During his Kentucky run for U.S. Senate, Paul made a ban on earmarks a cornerstone of his campaign, vowing to end the reckless spending in Washington. Yet here's what The Wall Street Journal reported in a story last weekend:
In a bigger shift from his campaign pledge to end earmarks, he tells me that they are a bad "symbol" of easy spending but that he will fight for Kentucky's share of earmarks and federal pork, as long as it's doled out transparently at the committee level and not parachuted in in the dead of night. "I will advocate for Kentucky's interests," he says.

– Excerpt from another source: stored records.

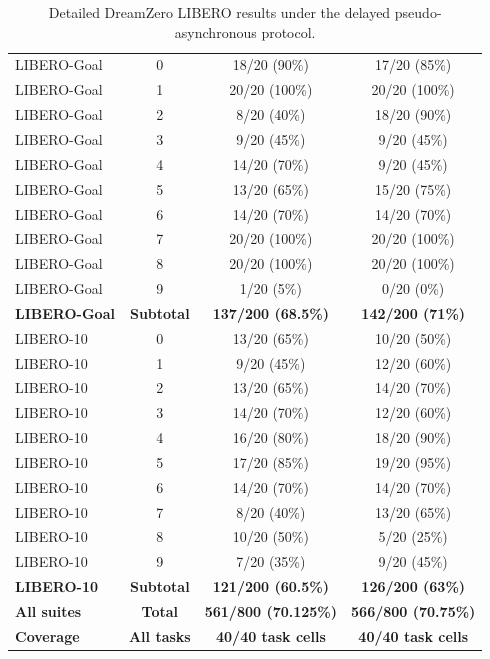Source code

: \begin{table}[H]
{\begin{tabular}{lccc}
        \midrule
        LIBERO-Goal & 0 & 18/20 (90\%) & 17/20 (85\%) \\
        LIBERO-Goal & 1 & 20/20 (100\%) & 20/20 (100\%) \\
        LIBERO-Goal & 2 & 8/20 (40\%) & 18/20 (90\%) \\
        LIBERO-Goal & 3 & 9/20 (45\%) & 9/20 (45\%) \\
        LIBERO-Goal & 4 & 14/20 (70\%) & 9/20 (45\%) \\
        LIBERO-Goal & 5 & 13/20 (65\%) & 15/20 (75\%) \\
        LIBERO-Goal & 6 & 14/20 (70\%) & 14/20 (70\%) \\
        LIBERO-Goal & 7 & 20/20 (100\%) & 20/20 (100\%) \\
        LIBERO-Goal & 8 & 20/20 (100\%) & 20/20 (100\%) \\
        LIBERO-Goal & 9 & 1/20 (5\%) & 0/20 (0\%) \\
        \textbf{LIBERO-Goal} & \textbf{Subtotal} & \textbf{137/200 (68.5\%)} & \textbf{142/200 (71\%)} \\
        \midrule
        LIBERO-10 & 0 & 13/20 (65\%) & 10/20 (50\%) \\
        LIBERO-10 & 1 & 9/20 (45\%) & 12/20 (60\%) \\
        LIBERO-10 & 2 & 13/20 (65\%) & 14/20 (70\%) \\
        LIBERO-10 & 3 & 14/20 (70\%) & 12/20 (60\%) \\
        LIBERO-10 & 4 & 16/20 (80\%) & 18/20 (90\%) \\
        LIBERO-10 & 5 & 17/20 (85\%) & 19/20 (95\%) \\
        LIBERO-10 & 6 & 14/20 (70\%) & 14/20 (70\%) \\
        LIBERO-10 & 7 & 8/20 (40\%) & 13/20 (65\%) \\
        LIBERO-10 & 8 & 10/20 (50\%) & 5/20 (25\%) \\
        LIBERO-10 & 9 & 7/20 (35\%) & 9/20 (45\%) \\
        \textbf{LIBERO-10} & \textbf{Subtotal} & \textbf{121/200 (60.5\%)} & \textbf{126/200 (63\%)} \\
        \midrule
        \textbf{All suites} & \textbf{Total} & \textbf{561/800 (70.125\%)} & \textbf{566/800 (70.75\%)} \\
        \textbf{Coverage} & \textbf{All tasks} & \textbf{40/40 task cells} & \textbf{40/40 task cells} \\
        \bottomrule
    \end{tabular}}
    \caption{Detailed DreamZero LIBERO results under the delayed
    pseudo-asynchronous protocol.}
    \label{tab:dreamzero-libero-detailed}
\end{table}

That is a clear shft from Paul's position in March:
Rand Paul has made a ban on wasteful earmark spending in Washington D.C. one of the key points of his campaign. He has supported Sen. Jim DeMint's vocal support for an earmark ban and he supports news that House Democrats are even coming around on the idea of a partial ban.
However, Paul himself doesn't seem quite sure of what he wants to do. Here's part of an interview he did on ABC's "This Week" last Sunday -- the same weekend he made those comments to The Journal:
CHRISTIANE AMANPOUR: And what about earmarks? Would you say no to earmarks?
PAUL: No -- no more earmarks.
AMANPOUR: No more? Not even in your state?
PAUL: No. No. But I do tell people within Kentucky is I say, look, I will argue within the committee process for things that are good for Kentucky that they want and also within the context of a balanced budget. Here's what happens. You go to the Transportation Committee and they say, "What do you want?" But it should be, "How much do we have?" No one asks, "How much do we have?" So we just spend it. And then, at the end of the day, if we don't have it, we either print it or borrow it. Those are bad things. There is no restraint, but that's why you need rules. In Kentucky, we have a balanced budget amendment. We have to balance our budget. So they have to be better legislators.
So it would appear Paul wants to have it both ways. It may not matter because statements from the incoming GOP House Speaker John Boehner indicate he is unlikely to push for a ban. And Republicans are still the minority in the Senate, and would need Democratic support to bring the issue to debate.